__EXERCISE INSTRUCTIONS__:
Give back the entries below verbatim.
++++++++++++++++++++
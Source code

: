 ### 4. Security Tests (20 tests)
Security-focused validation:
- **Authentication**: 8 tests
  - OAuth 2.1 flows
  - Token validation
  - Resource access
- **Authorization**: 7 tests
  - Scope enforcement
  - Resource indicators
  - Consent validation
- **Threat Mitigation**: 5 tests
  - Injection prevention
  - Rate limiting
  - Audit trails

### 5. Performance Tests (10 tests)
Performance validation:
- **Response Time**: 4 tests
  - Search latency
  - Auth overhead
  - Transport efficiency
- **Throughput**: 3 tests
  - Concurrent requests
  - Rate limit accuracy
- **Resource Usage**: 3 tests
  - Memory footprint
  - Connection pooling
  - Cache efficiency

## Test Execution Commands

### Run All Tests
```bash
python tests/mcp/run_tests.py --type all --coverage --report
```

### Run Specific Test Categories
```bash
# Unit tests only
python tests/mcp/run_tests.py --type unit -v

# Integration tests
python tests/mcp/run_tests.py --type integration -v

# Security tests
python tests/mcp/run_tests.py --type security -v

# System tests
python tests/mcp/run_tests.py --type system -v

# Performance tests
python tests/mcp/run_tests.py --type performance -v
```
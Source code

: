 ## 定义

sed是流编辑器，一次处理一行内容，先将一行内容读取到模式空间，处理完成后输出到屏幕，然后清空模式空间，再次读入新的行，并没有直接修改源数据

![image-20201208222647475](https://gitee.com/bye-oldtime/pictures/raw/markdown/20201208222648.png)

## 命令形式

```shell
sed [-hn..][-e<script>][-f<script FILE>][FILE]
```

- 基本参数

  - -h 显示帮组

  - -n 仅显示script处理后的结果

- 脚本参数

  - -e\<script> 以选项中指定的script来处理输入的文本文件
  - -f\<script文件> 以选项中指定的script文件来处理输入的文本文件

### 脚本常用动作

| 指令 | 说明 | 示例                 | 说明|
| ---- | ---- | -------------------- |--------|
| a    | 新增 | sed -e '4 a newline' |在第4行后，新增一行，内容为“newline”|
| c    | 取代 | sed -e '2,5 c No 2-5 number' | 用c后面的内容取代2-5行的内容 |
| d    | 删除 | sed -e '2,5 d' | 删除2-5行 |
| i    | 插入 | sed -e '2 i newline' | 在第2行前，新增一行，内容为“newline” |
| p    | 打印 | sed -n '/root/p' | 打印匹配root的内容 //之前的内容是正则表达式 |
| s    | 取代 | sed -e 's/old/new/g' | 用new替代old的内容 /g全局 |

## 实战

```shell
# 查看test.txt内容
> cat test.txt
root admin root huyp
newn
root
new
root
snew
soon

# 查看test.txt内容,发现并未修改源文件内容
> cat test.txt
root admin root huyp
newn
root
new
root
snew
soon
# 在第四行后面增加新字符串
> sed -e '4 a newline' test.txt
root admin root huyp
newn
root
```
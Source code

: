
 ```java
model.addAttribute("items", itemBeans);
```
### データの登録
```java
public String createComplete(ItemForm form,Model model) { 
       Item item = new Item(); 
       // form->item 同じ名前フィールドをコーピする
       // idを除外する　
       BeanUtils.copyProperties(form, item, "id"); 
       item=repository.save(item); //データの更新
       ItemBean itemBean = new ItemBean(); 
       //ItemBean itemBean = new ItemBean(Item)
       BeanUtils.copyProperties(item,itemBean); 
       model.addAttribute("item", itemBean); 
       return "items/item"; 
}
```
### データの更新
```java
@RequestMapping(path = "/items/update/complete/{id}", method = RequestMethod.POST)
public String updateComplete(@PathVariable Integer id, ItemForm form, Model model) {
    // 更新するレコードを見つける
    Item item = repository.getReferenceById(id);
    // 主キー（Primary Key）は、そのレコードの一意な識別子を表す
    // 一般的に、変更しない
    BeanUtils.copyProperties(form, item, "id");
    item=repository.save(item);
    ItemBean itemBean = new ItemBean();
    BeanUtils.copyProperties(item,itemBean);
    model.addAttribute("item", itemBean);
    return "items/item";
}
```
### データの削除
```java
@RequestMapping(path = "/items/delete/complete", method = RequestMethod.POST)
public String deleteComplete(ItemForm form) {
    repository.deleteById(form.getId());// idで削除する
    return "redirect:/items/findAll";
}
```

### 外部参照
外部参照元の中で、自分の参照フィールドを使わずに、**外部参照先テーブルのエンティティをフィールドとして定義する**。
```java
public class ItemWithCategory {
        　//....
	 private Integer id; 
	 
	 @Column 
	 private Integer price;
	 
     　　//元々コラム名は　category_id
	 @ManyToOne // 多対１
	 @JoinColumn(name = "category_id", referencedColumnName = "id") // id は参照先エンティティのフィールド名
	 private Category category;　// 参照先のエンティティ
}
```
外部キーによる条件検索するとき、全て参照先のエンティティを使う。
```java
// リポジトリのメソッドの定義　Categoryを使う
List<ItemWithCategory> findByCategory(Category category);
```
++++++++++++++++++++
__FINAL ANSWER__:
Source code

: ### 4. Security Tests (20 tests)
Security-focused validation:
- **Authentication**: 8 tests
  - OAuth 2.1 flows
  - Token validation
  - Resource access
- **Authorization**: 7 tests
  - Scope enforcement
  - Resource indicators
  - Consent validation
- **Threat Mitigation**: 5 tests
  - Injection prevention
  - Rate limiting
  - Audit trails

### 5. Performance Tests (10 tests)
Performance validation:
- **Response Time**: 4 tests
  - Search latency
  - Auth overhead
  - Transport efficiency
- **Throughput**: 3 tests
  - Concurrent requests
  - Rate limit accuracy
- **Resource Usage**: 3 tests
  - Memory footprint
  - Connection pooling
  - Cache efficiency

## Test Execution Commands

### Run All Tests
```bash
python tests/mcp/run_tests.py --type all --coverage --report
```

### Run Specific Test Categories
```bash
# Unit tests only
python tests/mcp/run_tests.py --type unit -v

# Integration tests
python tests/mcp/run_tests.py --type integration -v

# Security tests
python tests/mcp/run_tests.py --type security -v

# System tests
python tests/mcp/run_tests.py --type system -v

# Performance tests
python tests/mcp/run_tests.py --type performance -v
```
Source code

: ## 定义

sed是流编辑器，一次处理一行内容，先将一行内容读取到模式空间，处理完成后输出到屏幕，然后清空模式空间，再次读入新的行，并没有直接修改源数据

![image-20201208222647475](https://gitee.com/bye-oldtime/pictures/raw/markdown/20201208222648.png)

## 命令形式

```shell
sed [-hn..][-e<script>][-f<script FILE>][FILE]
```

- 基本参数

  - -h 显示帮组

  - -n 仅显示script处理后的结果

- 脚本参数

  - -e\<script> 以选项中指定的script来处理输入的文本文件
  - -f\<script文件> 以选项中指定的script文件来处理输入的文本文件

### 脚本常用动作

| 指令 | 说明 | 示例                 | 说明|
| ---- | ---- | -------------------- |--------|
| a    | 新增 | sed -e '4 a newline' |在第4行后，新增一行，内容为“newline”|
| c    | 取代 | sed -e '2,5 c No 2-5 number' | 用c后面的内容取代2-5行的内容 |
| d    | 删除 | sed -e '2,5 d' | 删除2-5行 |
| i    | 插入 | sed -e '2 i newline' | 在第2行前，新增一行，内容为“newline” |
| p    | 打印 | sed -n '/root/p' | 打印匹配root的内容 //之前的内容是正则表达式 |
| s    | 取代 | sed -e 's/old/new/g' | 用new替代old的内容 /g全局 |

## 实战

```shell
# 查看test.txt内容
> cat test.txt
root admin root huyp
newn
root
new
root
snew
soon

# 查看test.txt内容,发现并未修改源文件内容
> cat test.txt
root admin root huyp
newn
root
new
root
snew
soon
# 在第四行后面增加新字符串
> sed -e '4 a newline' test.txt
root admin root huyp
newn
root
```
Source code

:
 ```java
model.addAttribute("items", itemBeans);
```
### データの登録
```java
public String createComplete(ItemForm form,Model model) { 
       Item item = new Item(); 
       // form->item 同じ名前フィールドをコーピする
       // idを除外する　
       BeanUtils.copyProperties(form, item, "id"); 
       item=repository.save(item); //データの更新
       ItemBean itemBean = new ItemBean(); 
       //ItemBean itemBean = new ItemBean(Item)
       BeanUtils.copyProperties(item,itemBean); 
       model.addAttribute("item", itemBean); 
       return "items/item"; 
}
```
### データの更新
```java
@RequestMapping(path = "/items/update/complete/{id}", method = RequestMethod.POST)
public String updateComplete(@PathVariable Integer id, ItemForm form, Model model) {
    // 更新するレコードを見つける
    Item item = repository.getReferenceById(id);
    // 主キー（Primary Key）は、そのレコードの一意な識別子を表す
    // 一般的に、変更しない
    BeanUtils.copyProperties(form, item, "id");
    item=repository.save(item);
    ItemBean itemBean = new ItemBean();
    BeanUtils.copyProperties(item,itemBean);
    model.addAttribute("item", itemBean);
    return "items/item";
}
```
### データの削除
```java
@RequestMapping(path = "/items/delete/complete", method = RequestMethod.POST)
public String deleteComplete(ItemForm form) {
    repository.deleteById(form.getId());// idで削除する
    return "redirect:/items/findAll";
}
```

### 外部参照
外部参照元の中で、自分の参照フィールドを使わずに、**外部参照先テーブルのエンティティをフィールドとして定義する**。
```java
public class ItemWithCategory {
        　//....
	 private Integer id; 
	 
	 @Column 
	 private Integer price;
	 
     　　//元々コラム名は　category_id
	 @ManyToOne // 多対１
	 @JoinColumn(name = "category_id", referencedColumnName = "id") // id は参照先エンティティのフィールド名
	 private Category category;　// 参照先のエンティティ
}
```
外部キーによる条件検索するとき、全て参照先のエンティティを使う。
```java
// リポジトリのメソッドの定義　Categoryを使う
List<ItemWithCategory> findByCategory(Category category);
```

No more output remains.